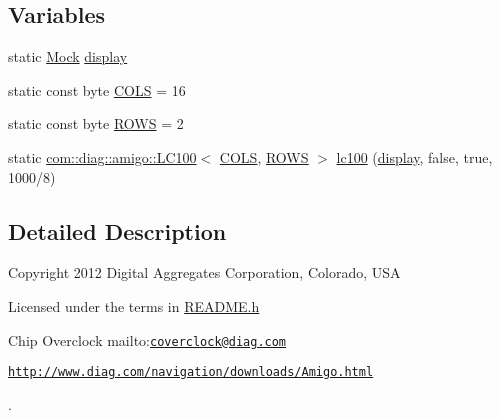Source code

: \subsection*{Variables}
\begin{DoxyCompactItemize}
\item 
\hypertarget{TinyTerminal_8ino_aa69ecd18e38aaa6c48d94adc9f91f0ef}{
static \hyperlink{classMock}{Mock} \hyperlink{TinyTerminal_8ino_aa69ecd18e38aaa6c48d94adc9f91f0ef}{display}}
\label{TinyTerminal_8ino_aa69ecd18e38aaa6c48d94adc9f91f0ef}

\item 
\hypertarget{TinyTerminal_8ino_aefd90f1160eaa105bc910d4d7c46b815}{
static const byte \hyperlink{TinyTerminal_8ino_aefd90f1160eaa105bc910d4d7c46b815}{COLS} = 16}
\label{TinyTerminal_8ino_aefd90f1160eaa105bc910d4d7c46b815}

\item 
\hypertarget{TinyTerminal_8ino_a829655a147df70dd4cc94eae40a2204e}{
static const byte \hyperlink{TinyTerminal_8ino_a829655a147df70dd4cc94eae40a2204e}{ROWS} = 2}
\label{TinyTerminal_8ino_a829655a147df70dd4cc94eae40a2204e}

\item 
\hypertarget{TinyTerminal_8ino_ac147bb31e8b56903ce5c7b9224494010}{
static \hyperlink{classcom_1_1diag_1_1amigo_1_1LC100}{com::diag::amigo::LC100}$<$ \hyperlink{TinyTerminal_8ino_aefd90f1160eaa105bc910d4d7c46b815}{COLS}, \hyperlink{TinyTerminal_8ino_a829655a147df70dd4cc94eae40a2204e}{ROWS} $>$ \hyperlink{TinyTerminal_8ino_ac147bb31e8b56903ce5c7b9224494010}{lc100} (\hyperlink{TinyTerminal_8ino_aa69ecd18e38aaa6c48d94adc9f91f0ef}{display}, false, true, 1000/8)}
\label{TinyTerminal_8ino_ac147bb31e8b56903ce5c7b9224494010}

\end{DoxyCompactItemize}


\subsection{Detailed Description}
Copyright 2012 Digital Aggregates Corporation, Colorado, USA\par
 Licensed under the terms in \hyperlink{README_8h}{README.h}\par
 Chip Overclock mailto:\href{mailto:coverclock@diag.com}{\tt coverclock@diag.com}\par
 \href{http://www.diag.com/navigation/downloads/Amigo.html}{\tt http://www.diag.com/navigation/downloads/Amigo.html}\par
. 

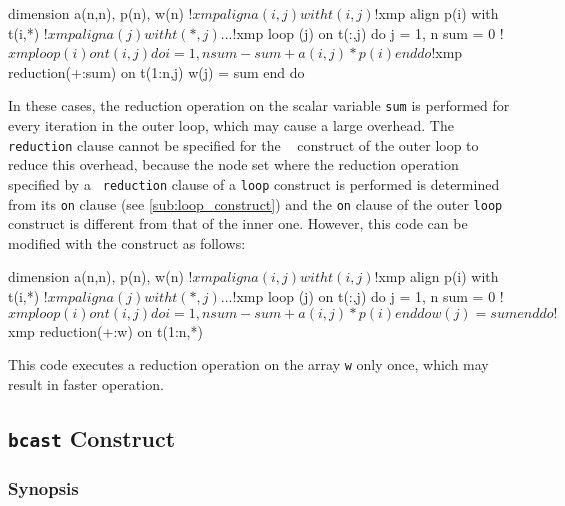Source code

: \begin{description}
\begin{Fexample}
      dimension a(n,n), p(n), w(n)
!$xmp align a(i,j) with t(i,j)
!$xmp align p(i) with t(i,*)
!$xmp align a(j) with t(*,j)
      ...
!$xmp loop (j) on t(:,j)
      do j = 1, n
          sum = 0
!$xmp loop (i) on t(i,j) 
          do i = 1, n
              sum - sum + a(i,j) * p(i)
          end do
!$xmp reduction(+:sum) on t(1:n,j)
          w(j) = sum
      end do
\end{Fexample}

In these cases, the reduction operation on the scalar variable {\tt sum}
is performed for every iteration in the outer loop, which may cause a
large overhead.
The {\tt reduction} clause cannot be specified for the {\tt
{}} construct of the outer loop to reduce this overhead,
%
because the node set where the reduction operation specified by a {\tt
reduction} clause of a {\tt loop} construct is performed is determined
from its {\tt on} clause (see \ref{sub:loop_construct}) and
the {\tt on} clause of the outer {\tt loop} construct is different from
that of the inner one. 
%
However, this code can be modified with the {\tt {}}
construct as follows: 

\begin{Fexample}
      dimension a(n,n), p(n), w(n)
!$xmp align a(i,j) with t(i,j)
!$xmp align p(i) with t(i,*)
!$xmp align a(j) with t(*,j)
      ...
!$xmp loop (j) on t(:,j)
      do j = 1, n
          sum = 0
!$xmp loop (i) on t(i,j) 
          do i = 1, n
              sum - sum + a(i,j) * p(i)
          end do
          w(j) = sum
      end do
!$xmp reduction(+:w) on t(1:n,*)
\end{Fexample}

This code executes a reduction operation on the array {\tt w} only once,
which may result in faster operation.  

\end{description}


\subsection{{\tt bcast} Construct}

\subsubsection*{Synopsis}

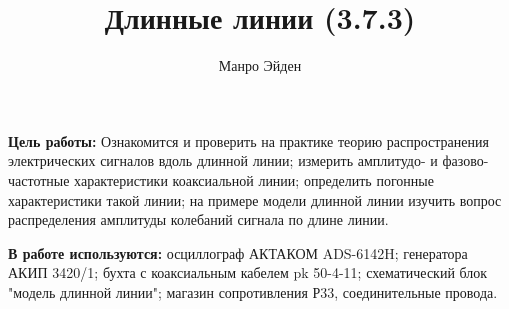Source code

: \documentclass[a4paper, 12pt]{article}
\title{\textbf{Длинные линии (3.7.3)}}
\author{Манро Эйден}
\date{}
\begin{document}
\maketitle

\noindent \textbf{Цель работы:} Ознакомится и проверить на практике теорию распространения
электрических сигналов вдоль длинной линии; измерить амплитудо- и фазово-частотные
характеристики коаксиальной линии; определить погонные характеристики такой
линии; на примере модели длинной линии изучить вопрос распределения амплитуды
колебаний сигнала по длине линии.

\bigskip

\noindent \textbf{В работе используются:} осциллограф АКТАКОМ ADS-6142H; генератора АКИП 3420/1; бухта с коаксиальным кабелем pk 50-4-11;
	схематический блок "модель длинной линии"; магазин сопротивления Р33, соединительные провода.
\end{document}
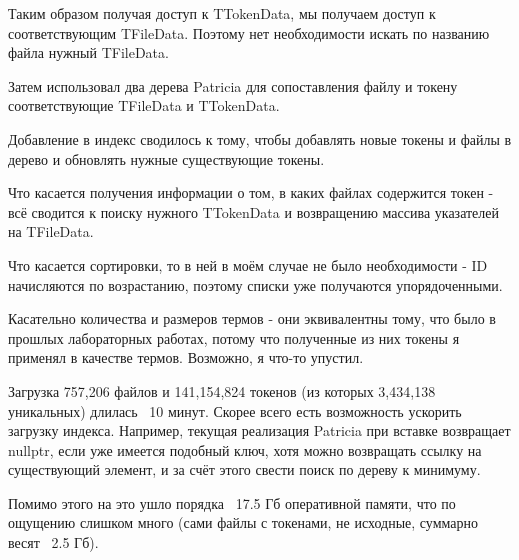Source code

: Таким образом получая доступ к TTokenData, мы получаем доступ к соответствующим TFileData. Поэтому нет необходимости искать по названию файла нужный TFileData.

Затем использовал два дерева Patricia для сопоставления файлу и токену соответствующие TFileData и TTokenData.

Добавление в индекс сводилось к тому, чтобы добавлять новые токены и файлы в дерево и обновлять нужные существующие токены.

Что касается получения информации о том, в каких файлах содержится токен - всё сводится к поиску нужного TTokenData и возвращению массива указателей на TFileData.

Что касается сортировки, то в ней в моём случае не было необходимости - ID начисляются по возрастанию, поэтому списки уже получаются упорядоченными.

Касательно количества и размеров термов - они эквивалентны тому, что было в прошлых лабораторных работах, потому что полученные из них токены я применял в качестве термов. Возможно, я что-то упустил.

Загрузка 757,206 файлов и 141,154,824 токенов (из которых 3,434,138 уникальных) длилась ~10 минут. Скорее всего есть возможность ускорить загрузку индекса. Например, текущая реализация Patricia при вставке возвращает nullptr, если уже имеется подобный ключ, хотя можно возвращать ссылку на существующий элемент, и за счёт этого свести поиск по дереву к минимуму. 

Помимо этого на это ушло порядка ~17.5 Гб оперативной памяти, что по ощущению слишком много (сами файлы с токенами, не исходные, суммарно весят ~2.5 Гб).

\pagebreak

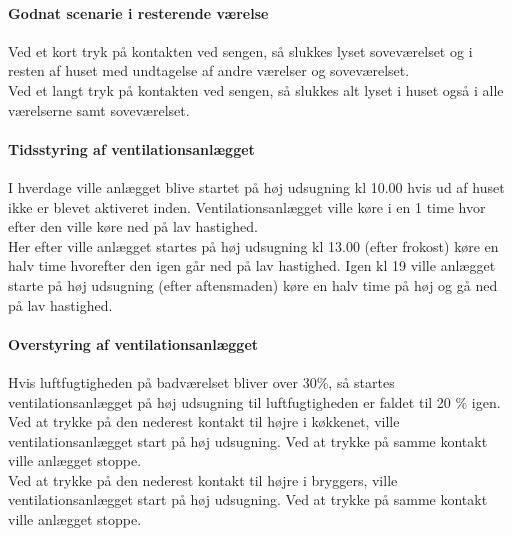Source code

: \paragraph{Godnat scenarie i resterende værelse}
Ved et kort tryk på kontakten ved sengen, 
så slukkes lyset soveværelset og i resten af huset med undtagelse af andre værelser og soveværelset. \\
Ved et langt tryk på kontakten ved sengen, 
så slukkes alt lyset i huset også i alle værelserne samt soveværelset.

\paragraph{Tidsstyring af ventilationsanlægget}
I hverdage ville anlægget blive startet på høj udsugning kl 10.00 hvis ud af huset ikke er blevet aktiveret inden. 
Ventilationsanlægget ville køre i en 1 time hvor efter den ville køre ned på lav hastighed. \\
Her efter ville anlægget startes på høj udsugning kl 13.00 (efter frokost) køre en halv time hvorefter den igen går ned på lav hastighed.
Igen kl 19 ville anlægget starte på høj udsugning (efter aftensmaden) køre en halv time på høj og gå ned på lav hastighed.

\paragraph{Overstyring af ventilationsanlægget}
Hvis luftfugtigheden på badværelset bliver over 30\%, så startes ventilationsanlægget på høj udsugning til luftfugtigheden er faldet til 20 \% igen. \\
Ved at trykke på den nederest kontakt til højre i køkkenet, ville ventilationsanlægget start på høj udsugning. Ved at trykke på samme kontakt ville anlægget stoppe. \\
Ved at trykke på den nederest kontakt til højre i bryggers, ville ventilationsanlægget start på høj udsugning. Ved at trykke på samme kontakt ville anlægget stoppe.


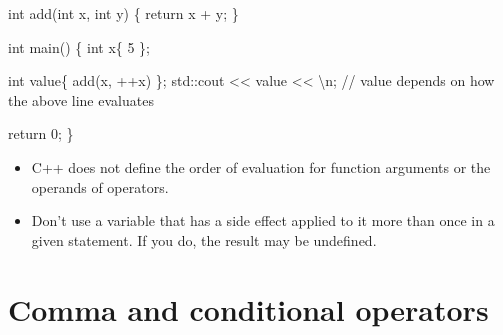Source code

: \documentclass[
  letterpaper,
  DIV=11,
  numbers=noendperiod]{scrreprt}
\newenvironment{Shaded}{\begin{snugshade}}{\end{snugshade}}
\newcommand{\DecValTok}[1]{\textcolor[rgb]{0.68,0.00,0.00}{#1}}
\newcommand{\ErrorTok}[1]{\textcolor[rgb]{0.68,0.00,0.00}{#1}}
\newcommand{\FunctionTok}[1]{\textcolor[rgb]{0.28,0.35,0.67}{#1}}
\newcommand{\NormalTok}[1]{\textcolor[rgb]{0.00,0.23,0.31}{#1}}
\newcommand{\SpecialCharTok}[1]{\textcolor[rgb]{0.37,0.37,0.37}{#1}}
\newcommand{\StringTok}[1]{\textcolor[rgb]{0.13,0.47,0.30}{#1}}
\begin{document}
\begin{Shaded}
\begin{Highlighting}[]
\NormalTok{int }\FunctionTok{add}\NormalTok{(int x, int y)}
\NormalTok{\{}
\NormalTok{    return x }\SpecialCharTok{+}\NormalTok{ y;}
\NormalTok{\}}

\NormalTok{int }\FunctionTok{main}\NormalTok{()}
\NormalTok{\{}
\NormalTok{    int x\{ }\DecValTok{5}\NormalTok{ \};}
    
\NormalTok{    int value\{ }\FunctionTok{add}\NormalTok{(x, }\SpecialCharTok{++}\NormalTok{x) \};}
\NormalTok{    std}\SpecialCharTok{::}\NormalTok{cout }\SpecialCharTok{\textless{}}\ErrorTok{\textless{}}\NormalTok{ value }\SpecialCharTok{\textless{}}\ErrorTok{\textless{}} \StringTok{\textquotesingle{}}\SpecialCharTok{\textbackslash{}n}\StringTok{\textquotesingle{}}\NormalTok{; }\SpecialCharTok{/}\ErrorTok{/}\NormalTok{ value depends on how the above line evaluates}

\NormalTok{    return }\DecValTok{0}\NormalTok{;}
\NormalTok{\}}
\end{Highlighting}
\end{Shaded}

\begin{tcolorbox}[enhanced jigsaw, toprule=.15mm, rightrule=.15mm, opacityback=0, breakable, leftrule=.75mm, colback=white, colframe=quarto-callout-warning-color-frame, arc=.35mm, left=2mm, bottomrule=.15mm]
\begin{minipage}[t]{5.5mm}
\textcolor{quarto-callout-warning-color}{\faExclamationTriangle}
\end{minipage}%
\begin{minipage}[t]{\textwidth - 5.5mm}

\begin{itemize}
\item
  C++ does not define the order of evaluation for function arguments or
  the operands of operators.
\item
  Don't use a variable that has a side effect applied to it more than
  once in a given statement. If you do, the result may be undefined.
\end{itemize}

\end{minipage}%
\end{tcolorbox}

\hypertarget{comma-and-conditional-operators}{%
\section{Comma and conditional
operators}\label{comma-and-conditional-operators}}
\end{document}
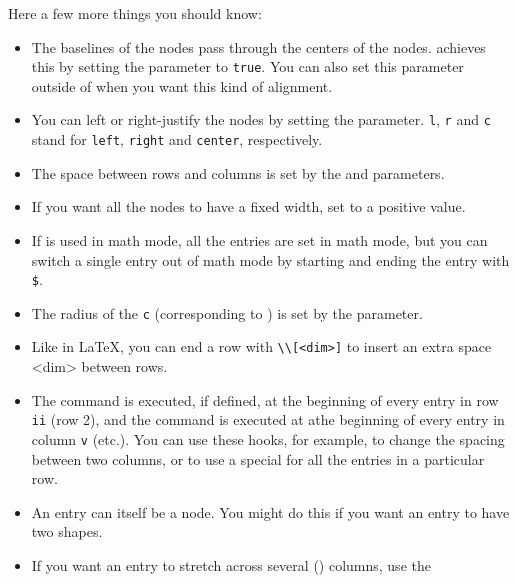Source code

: \documentclass[fontsize=11pt,english,BCOR=10mm,DIV=12,bibliography=totoc,parskip=false,headings=small,
    headinclude=false,footinclude=false,oneside]{pst-doc}
\begin{document}
Here a few more things you should know:
\begin{itemize}
 \item The baselines of the nodes pass through the centers of the
 nodes.  achieves this by setting the
parameter to \verb|true|. You can also set this parameter outside of 
when you want this kind of alignment.

 \item You can left or right-justify the nodes by setting the
parameter. \verb|l|, \verb|r| and \verb|c| stand for \verb|left|, \verb|right| and \verb|center|,
respectively.

 \item The space between rows and columns is set by the
   and 
parameters.

 \item If you want all the nodes to have a fixed width, set
to a positive value.

 \item If  is used in math mode, all the entries are set in math
 mode, but you can switch a single entry out of math mode by starting and
 ending the entry with \verb|$|. %

 \item The radius of the \verb|c|  (corresponding to ) is set by
the  parameter.

 \item Like in \LaTeX, you can end a row with \verb|\\[<dim>]| to insert an extra
 space <dim> between rows.

 \item The command  is executed, if defined, at the beginning of
 every entry in row \verb|ii| (row 2), and the command  is executed at
 athe beginning of every entry in column \verb|v| (etc.). You can use these hooks,
 for example, to change the spacing between two columns, or to use a special
  for all the entries in a particular row.

 \item An entry can itself be a node. You might do this if you want an entry
 to have two shapes.

 \item If you want an entry to stretch across several () columns, use the


\end{itemize}
\end{document}
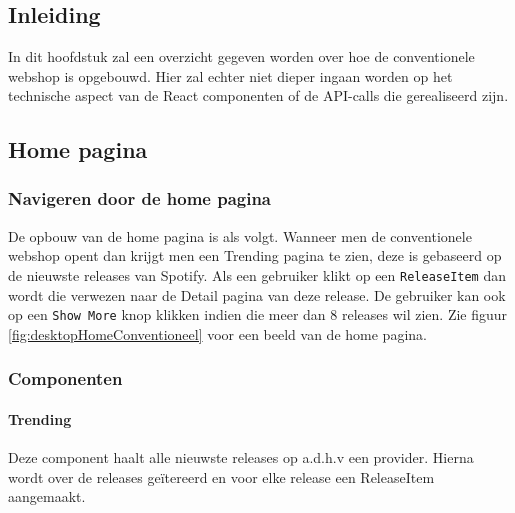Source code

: 
\chapter{}%
\label{ch:proofofconceptConventioneel}

\section{Inleiding}

In dit hoofdstuk zal een overzicht gegeven worden over hoe de conventionele webshop is opgebouwd. Hier zal echter niet dieper ingaan worden op het technische aspect van de React componenten of de API-calls die gerealiseerd zijn.

\section{Home pagina}

\subsection{Navigeren door de home pagina}
De opbouw van de home pagina is als volgt. Wanneer men de conventionele webshop opent dan krijgt men een Trending pagina te zien, deze is gebaseerd op de nieuwste releases van Spotify. Als een gebruiker klikt op een \texttt{ReleaseItem} dan wordt die verwezen naar de Detail pagina van deze release. De gebruiker kan ook op een \texttt{Show More} knop klikken indien die meer dan 8 releases wil zien. Zie figuur \ref{fig:desktopHomeConventioneel} voor een beeld van de home pagina.

\subsection{Componenten}

\subsubsection{Trending}

Deze component haalt alle nieuwste releases op a.d.h.v een provider. Hierna wordt over de releases geïtereerd en voor elke release een ReleaseItem aangemaakt.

----

* **TASK**:
Only the lines above starting with the one with "I hverdage ville" and going through the one with "Hvis luftfugtigheden på" are to be copied, word for word and with both ends kept.

* **SOLUTION TO THIS EXERCISE**:
I hverdage ville anlægget blive startet på høj udsugning kl 10.00 hvis ud af huset ikke er blevet aktiveret inden. 
Ventilationsanlægget ville køre i en 1 time hvor efter den ville køre ned på lav hastighed. \\
Her efter ville anlægget startes på høj udsugning kl 13.00 (efter frokost) køre en halv time hvorefter den igen går ned på lav hastighed.
Igen kl 19 ville anlægget starte på høj udsugning (efter aftensmaden) køre en halv time på høj og gå ned på lav hastighed.

\paragraph{Overstyring af ventilationsanlægget}
Hvis luftfugtigheden på badværelset bliver over 30\%, så startes ventilationsanlægget på høj udsugning til luftfugtigheden er faldet til 20 \% igen. \\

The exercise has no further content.